[Saved entries]

Content starts

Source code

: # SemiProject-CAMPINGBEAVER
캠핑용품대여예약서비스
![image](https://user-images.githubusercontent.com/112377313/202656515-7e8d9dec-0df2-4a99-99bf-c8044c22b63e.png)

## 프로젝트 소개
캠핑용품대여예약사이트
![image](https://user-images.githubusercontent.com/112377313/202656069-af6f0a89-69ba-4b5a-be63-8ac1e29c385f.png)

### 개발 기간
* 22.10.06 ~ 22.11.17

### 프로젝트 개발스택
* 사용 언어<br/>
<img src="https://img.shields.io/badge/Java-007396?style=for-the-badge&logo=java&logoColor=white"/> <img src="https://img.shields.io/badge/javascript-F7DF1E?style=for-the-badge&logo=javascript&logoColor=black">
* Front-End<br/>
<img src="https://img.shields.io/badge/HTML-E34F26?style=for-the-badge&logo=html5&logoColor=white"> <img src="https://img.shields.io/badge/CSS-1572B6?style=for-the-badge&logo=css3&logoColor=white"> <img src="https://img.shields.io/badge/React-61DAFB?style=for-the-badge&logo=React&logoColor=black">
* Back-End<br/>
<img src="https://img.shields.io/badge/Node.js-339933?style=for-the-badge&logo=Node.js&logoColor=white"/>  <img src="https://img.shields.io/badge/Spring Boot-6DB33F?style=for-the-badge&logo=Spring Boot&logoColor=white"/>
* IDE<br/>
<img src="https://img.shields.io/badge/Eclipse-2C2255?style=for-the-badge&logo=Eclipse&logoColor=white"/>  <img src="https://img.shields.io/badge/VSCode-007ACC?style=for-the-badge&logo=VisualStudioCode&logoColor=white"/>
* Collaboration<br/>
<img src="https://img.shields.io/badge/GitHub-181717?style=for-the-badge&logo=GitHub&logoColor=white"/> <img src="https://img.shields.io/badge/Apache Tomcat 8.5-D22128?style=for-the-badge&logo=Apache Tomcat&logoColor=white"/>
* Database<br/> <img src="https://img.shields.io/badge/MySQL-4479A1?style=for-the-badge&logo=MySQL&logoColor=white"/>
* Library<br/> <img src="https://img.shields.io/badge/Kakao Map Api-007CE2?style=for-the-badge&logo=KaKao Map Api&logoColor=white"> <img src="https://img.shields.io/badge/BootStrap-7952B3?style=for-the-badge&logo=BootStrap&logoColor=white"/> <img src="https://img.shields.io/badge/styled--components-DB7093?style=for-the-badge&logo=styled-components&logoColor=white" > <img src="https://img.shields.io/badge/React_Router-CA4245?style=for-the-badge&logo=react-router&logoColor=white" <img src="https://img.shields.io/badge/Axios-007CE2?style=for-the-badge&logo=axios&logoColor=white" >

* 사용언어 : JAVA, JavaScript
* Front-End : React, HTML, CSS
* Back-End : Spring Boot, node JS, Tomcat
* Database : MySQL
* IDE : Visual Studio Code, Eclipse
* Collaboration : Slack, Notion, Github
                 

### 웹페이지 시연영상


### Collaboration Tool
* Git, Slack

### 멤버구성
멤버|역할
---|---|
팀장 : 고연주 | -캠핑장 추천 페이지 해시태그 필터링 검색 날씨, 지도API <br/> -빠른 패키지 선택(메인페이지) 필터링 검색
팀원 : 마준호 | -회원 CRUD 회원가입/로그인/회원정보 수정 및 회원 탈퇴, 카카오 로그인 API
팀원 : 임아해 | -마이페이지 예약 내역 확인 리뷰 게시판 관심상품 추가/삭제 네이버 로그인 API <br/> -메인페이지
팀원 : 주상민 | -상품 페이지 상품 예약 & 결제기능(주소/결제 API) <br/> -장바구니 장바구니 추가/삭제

Content ends

▸ Activity
Send back all the records above word for word.

▸ Expected answer
Source code

: # SemiProject-CAMPINGBEAVER
캠핑용품대여예약서비스
![image](https://user-images.githubusercontent.com/112377313/202656515-7e8d9dec-0df2-4a99-99bf-c8044c22b63e.png)

## 프로젝트 소개
캠핑용품대여예약사이트
![image](https://user-images.githubusercontent.com/112377313/202656069-af6f0a89-69ba-4b5a-be63-8ac1e29c385f.png)

### 개발 기간
* 22.10.06 ~ 22.11.17

### 프로젝트 개발스택
* 사용 언어<br/>
<img src="https://img.shields.io/badge/Java-007396?style=for-the-badge&logo=java&logoColor=white"/> <img src="https://img.shields.io/badge/javascript-F7DF1E?style=for-the-badge&logo=javascript&logoColor=black">
* Front-End<br/>
<img src="https://img.shields.io/badge/HTML-E34F26?style=for-the-badge&logo=html5&logoColor=white"> <img src="https://img.shields.io/badge/CSS-1572B6?style=for-the-badge&logo=css3&logoColor=white"> <img src="https://img.shields.io/badge/React-61DAFB?style=for-the-badge&logo=React&logoColor=black">
* Back-End<br/>
<img src="https://img.shields.io/badge/Node.js-339933?style=for-the-badge&logo=Node.js&logoColor=white"/>  <img src="https://img.shields.io/badge/Spring Boot-6DB33F?style=for-the-badge&logo=Spring Boot&logoColor=white"/>
* IDE<br/>
<img src="https://img.shields.io/badge/Eclipse-2C2255?style=for-the-badge&logo=Eclipse&logoColor=white"/>  <img src="https://img.shields.io/badge/VSCode-007ACC?style=for-the-badge&logo=VisualStudioCode&logoColor=white"/>
* Collaboration<br/>
<img src="https://img.shields.io/badge/GitHub-181717?style=for-the-badge&logo=GitHub&logoColor=white"/> <img src="https://img.shields.io/badge/Apache Tomcat 8.5-D22128?style=for-the-badge&logo=Apache Tomcat&logoColor=white"/>
* Database<br/> <img src="https://img.shields.io/badge/MySQL-4479A1?style=for-the-badge&logo=MySQL&logoColor=white"/>
* Library<br/> <img src="https://img.shields.io/badge/Kakao Map Api-007CE2?style=for-the-badge&logo=KaKao Map Api&logoColor=white"> <img src="https://img.shields.io/badge/BootStrap-7952B3?style=for-the-badge&logo=BootStrap&logoColor=white"/> <img src="https://img.shields.io/badge/styled--components-DB7093?style=for-the-badge&logo=styled-components&logoColor=white" > <img src="https://img.shields.io/badge/React_Router-CA4245?style=for-the-badge&logo=react-router&logoColor=white" <img src="https://img.shields.io/badge/Axios-007CE2?style=for-the-badge&logo=axios&logoColor=white" >

* 사용언어 : JAVA, JavaScript
* Front-End : React, HTML, CSS
* Back-End : Spring Boot, node JS, Tomcat
* Database : MySQL
* IDE : Visual Studio Code, Eclipse
* Collaboration : Slack, Notion, Github
                 

### 웹페이지 시연영상


### Collaboration Tool
* Git, Slack

### 멤버구성
멤버|역할
---|---|
팀장 : 고연주 | -캠핑장 추천 페이지 해시태그 필터링 검색 날씨, 지도API <br/> -빠른 패키지 선택(메인페이지) 필터링 검색
팀원 : 마준호 | -회원 CRUD 회원가입/로그인/회원정보 수정 및 회원 탈퇴, 카카오 로그인 API
팀원 : 임아해 | -마이페이지 예약 내역 확인 리뷰 게시판 관심상품 추가/삭제 네이버 로그인 API <br/> -메인페이지
팀원 : 주상민 | -상품 페이지 상품 예약 & 결제기능(주소/결제 API) <br/> -장바구니 장바구니 추가/삭제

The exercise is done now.